Pero, excursos y mamas aparte, lo que quería decir es que, si uno se mete por un caminito poco transitado, próximo al estanque, da con un curioso monumento: dos traviesas puestas en pie, una más alta que la otra, estando la más baja coronada por una rueda metálica dentada. En el fuste de estos maderos, en letras labradas y pintadas de rojo, puede leerse: Bosque el Rotario. Y al pie siete plantones de tejo (variedad baccata).
No sabía que el club Rotario tuviera su presencia por estos lugares tan recónditos. Pero ya se sabe que los poderosos de la tierra enseñorean hasta los confines más insospechados.

Bajando desde el barrio rico de las Matillas hacia la calle Artiñuelo, por el camino junto a la margen izquierda del arroyo (que ya anda menguado de agua), puede uno encontrarse con la cosa más insospechada y más, aparentemente, inútil en aquel lugar: una garita cilíndrica hecha en ladrillo, rematada con una bóveda. A sus pies, una pequeña cacera que pasa por detrás.
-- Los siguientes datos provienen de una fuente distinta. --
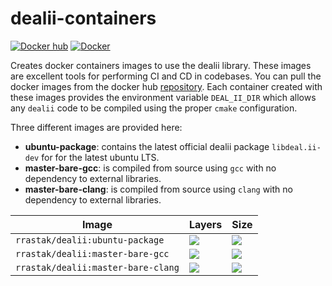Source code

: # dealii-containers

[![](https://img.shields.io/docker/pulls/rrastak/dealii?style=plastic "Docker hub")](https://hub.docker.com/r/rrastak/dealii)
[![Docker](https://github.com/rezarastak/dealii-containers/workflows/Docker/badge.svg)](https://github.com/rezarastak/dealii-containers/actions)

Creates docker containers images to use the dealii library.
These images are excellent tools for performing CI and CD in codebases.
You can pull the docker images from the docker hub [repository](https://hub.docker.com/r/rrastak/dealii).
Each container created with these images provides the environment variable `DEAL_II_DIR` which allows any `dealii` code to be compiled using the proper `cmake` configuration.

Three different images are provided here:
 * **ubuntu-package**: contains the latest official dealii package `libdeal.ii-dev` for for the latest ubuntu LTS.
 * **master-bare-gcc**: is compiled from source using `gcc` with no dependency to external libraries.
 * **master-bare-clang**: is compiled from source using `clang` with no dependency to external libraries.

 | Image | Layers | Size |
 |---|---|---|
 |`rrastak/dealii:ubuntu-package` | ![](https://img.shields.io/microbadger/layers/rrastak/dealii/ubuntu-package)|![](https://img.shields.io/microbadger/image-size/rrastak/dealii/ubuntu-package)|
 |`rrastak/dealii:master-bare-gcc` | ![](https://img.shields.io/microbadger/layers/rrastak/dealii/master-bare-gcc)|![](https://img.shields.io/microbadger/image-size/rrastak/dealii/master-bare-gcc)|
 |`rrastak/dealii:master-bare-clang` | ![](https://img.shields.io/microbadger/layers/rrastak/dealii/master-bare-clang)|![](https://img.shields.io/microbadger/image-size/rrastak/dealii/master-bare-clang)|

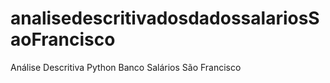 # analisedescritivadosdadossalariosSaoFrancisco
Análise Descritiva Python Banco Salários São Francisco
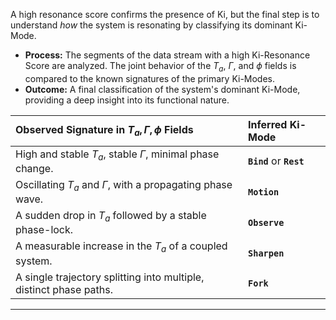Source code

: A high resonance score confirms the presence of Ki, but the final step is to understand *how* the system is resonating by classifying its dominant Ki-Mode.
* **Process:** The segments of the data stream with a high Ki-Resonance Score are analyzed. The joint behavior of the $T_a$, $\Gamma$, and $\phi$ fields is compared to the known signatures of the primary Ki-Modes.
* **Outcome:** A final classification of the system's dominant Ki-Mode, providing a deep insight into its functional nature.

| Observed Signature in $T_a, \Gamma, \phi$ Fields | Inferred Ki-Mode |
| :--- | :--- |
| High and stable $T_a$, stable $\Gamma$, minimal phase change. | **`Bind`** or **`Rest`** |
| Oscillating $T_a$ and $\Gamma$, with a propagating phase wave. | **`Motion`** |
| A sudden drop in $T_a$ followed by a stable phase-lock. | **`Observe`** |
| A measurable increase in the $T_a$ of a coupled system. | **`Sharpen`** |
| A single trajectory splitting into multiple, distinct phase paths. | **`Fork`** |

***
Es talmente, talmente, como las garitas de vigilancia que había en las instalaciones militares de antaño, solo que está cubierta por una yedra que ha crecido en la capirota de la garita y amenaza con devorarla si los años le dan ocasión para ello. Cada vez que paso por allí me pregunto qué coños de utilidad pudo tener aquello en semejante lugar.

Pero si uno se mete por las anfractuosidades (me gustaba la palabra y por eso…) rocosas que cierran el vallejo donde se encaja el Artiñuelo, curso arriba de la presa colmatada, puede encontrar en la pura roca una calicata de, aproximadamente, de dos por dos de lado y tres metros de profundidad. La hicieron en los años 40 o 50 del siglo pasado en busca de mineral de hierro o wolframio. El lugar es de difícil acceso pero, conociendo su existencia, es curioso de visitar, aunque solo sea por hacer un poco el cabra por aquellos roquedales.


Más  curiosidades, puras pequeñeces veraniegas, podrían contarse en esta entrada a la bitácora jubilata, pero no es cuestión de cansar al improbable lector con las minucias del veraneante asendereado. Otro día hablaremos de cualquier otra cosa.